The library is named for Donald L. Birdd, professor emeritus of earth sciences and science education, who retired last year after a 23-year career with Buffalo State. Birdd is credited with extraordinary efforts to preserve materials that would otherwise have been discarded, but he insists the library is not “his.”
“The collection is really a credit to a lot of people, particularly highly involved leaders from Buffalo State who helped shape national curricula,” Birdd said. “When I arrived on campus, it was clear to me, upon seeing the materials on hand, that this was a collection that could not reach the trash barrel.”
The Birdd Library includes textbooks, journals, posters, and multimedia. Catherine Lange, assistant professor of earth sciences and science education, began the painstaking process of documenting and organizing materials shortly after joining Buffalo State in 2007. Together with Birdd and Michele Parente, instructional support specialist for earth sciences and science education, she has neatly categorized the books by subject and type, and maintains an ongoing list online.

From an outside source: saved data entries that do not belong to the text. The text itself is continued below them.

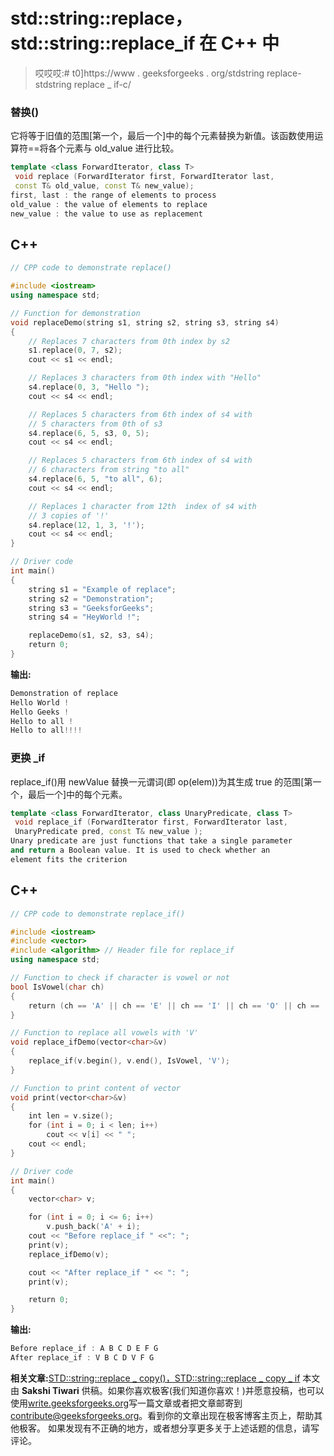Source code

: # std::string::replace，std::string::replace_if 在 C++ 中

> 哎哎哎:# t0]https://www . geeksforgeeks . org/stdstring replace-stdstring replace _ if-c/

### **替换()**

它将等于旧值的范围[第一个，最后一个]中的每个元素替换为新值。该函数使用运算符==将各个元素与 old_value 进行比较。

```cpp
template <class ForwardIterator, class T>
 void replace (ForwardIterator first, ForwardIterator last,
 const T& old_value, const T& new_value);
first, last : the range of elements to process
old_value : the value of elements to replace
new_value : the value to use as replacement
```

## C++

```cpp
// CPP code to demonstrate replace()

#include <iostream>
using namespace std;

// Function for demonstration
void replaceDemo(string s1, string s2, string s3, string s4)
{
    // Replaces 7 characters from 0th index by s2
    s1.replace(0, 7, s2);
    cout << s1 << endl;

    // Replaces 3 characters from 0th index with "Hello"
    s4.replace(0, 3, "Hello ");
    cout << s4 << endl;

    // Replaces 5 characters from 6th index of s4 with
    // 5 characters from 0th of s3
    s4.replace(6, 5, s3, 0, 5);
    cout << s4 << endl;

    // Replaces 5 characters from 6th index of s4 with
    // 6 characters from string "to all"
    s4.replace(6, 5, "to all", 6);
    cout << s4 << endl;

    // Replaces 1 character from 12th  index of s4 with
    // 3 copies of '!'
    s4.replace(12, 1, 3, '!');
    cout << s4 << endl;
}

// Driver code
int main()
{
    string s1 = "Example of replace";
    string s2 = "Demonstration";
    string s3 = "GeeksforGeeks";
    string s4 = "HeyWorld !";

    replaceDemo(s1, s2, s3, s4);
    return 0;
}
```

**输出:**

```cpp
Demonstration of replace
Hello World !
Hello Geeks !
Hello to all !
Hello to all!!!!
```

### **更换 _if**

replace_if()用 newValue 替换一元谓词(即 op(elem))为其生成 true 的范围[第一个，最后一个]中的每个元素。

```cpp
template <class ForwardIterator, class UnaryPredicate, class T>
 void replace_if (ForwardIterator first, ForwardIterator last,
 UnaryPredicate pred, const T& new_value );
Unary predicate are just functions that take a single parameter 
and return a Boolean value. It is used to check whether an 
element fits the criterion
```

## C++

```cpp
// CPP code to demonstrate replace_if()

#include <iostream>
#include <vector>
#include <algorithm> // Header file for replace_if
using namespace std;

// Function to check if character is vowel or not
bool IsVowel(char ch)
{
    return (ch == 'A' || ch == 'E' || ch == 'I' || ch == 'O' || ch == 'U');
}

// Function to replace all vowels with 'V'
void replace_ifDemo(vector<char>&v)
{
    replace_if(v.begin(), v.end(), IsVowel, 'V');
}

// Function to print content of vector
void print(vector<char>&v)
{
    int len = v.size();
    for (int i = 0; i < len; i++)
        cout << v[i] << " ";
    cout << endl;
}

// Driver code
int main()
{
    vector<char> v;

    for (int i = 0; i <= 6; i++)
        v.push_back('A' + i);
    cout << "Before replace_if " <<": ";
    print(v);
    replace_ifDemo(v);

    cout << "After replace_if " << ": ";
    print(v);

    return 0;
}
```

**输出:**

```cpp
Before replace_if : A B C D E F G 
After replace_if : V B C D V F G 
```

**相关文章:**[STD::string::replace _ copy()，STD::string::replace _ copy _ if](https://www.geeksforgeeks.org/stdstringreplace_copy-stdstringreplace_copy_if-cpp/)
本文由 **Sakshi Tiwari** 供稿。如果你喜欢极客(我们知道你喜欢！)并愿意投稿，也可以使用[write.geeksforgeeks.org](https://write.geeksforgeeks.org)写一篇文章或者把文章邮寄到 contribute@geeksforgeeks.org。看到你的文章出现在极客博客主页上，帮助其他极客。
如果发现有不正确的地方，或者想分享更多关于上述话题的信息，请写评论。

Lange said scholars from the international community have begun to take notice of the rare materials available, and some have borrowed books for research projects. She points to the post-Sputnik era of the 1960s as an impetus for the accumulation of materials.
“After Sputnik launched, the U.S. responded by placing more emphasis on K–12 science and math classes, and revisited curricula and materials,” she said. “Buffalo State professors such as Joyce Swartney, Robert Davitt, James Orgren, and Robert Horvat all played a role in developing national curricula.”
Birdd said he was one of the first teachers to use new materials in 1960s when he taught high school students. Lange credits him for recognizing the importance of preserving materials and for collecting textbooks from local schools. “The collection displays the history of our discipline, how we developed pedagogy, and also how Buffalo State played a role in shaping national policy,” she said. “No one has a collection this expansive anywhere in the world, and I think its value is just beginning to be realized.”
Lange said students find materials in the Birdd Library helpful—especially graduate students who must take a curricular trends course in order to earn a master’s degree in science education.
For now, Birdd Library materials are housed in various locations throughout the Science Teaching Center, including rooms 100, 103, 127, and 133. Once the science and mathematics complex is constructed, all the materials will be housed there. Birdd also has more books at his residence to add to the collection.
Lange said a dedicated space for the Birdd Library will help to better secure the collection. Her goal is to get books into the Library of Congress.
“We’re pretty lucky to have this collection here on campus,” she said. “This part of our identity as an institution is something we can be proud of. The collection reflects with pride on our intellectual heritage.”
Birdd said he’s glad he held on to so many materials and thinks they provide students and scholars with a rich sense of history.
“It’s important to have an understanding of where we came from, before we plot where to move ahead,” he said. “Otherwise, we’re bound to repeat ourselves.”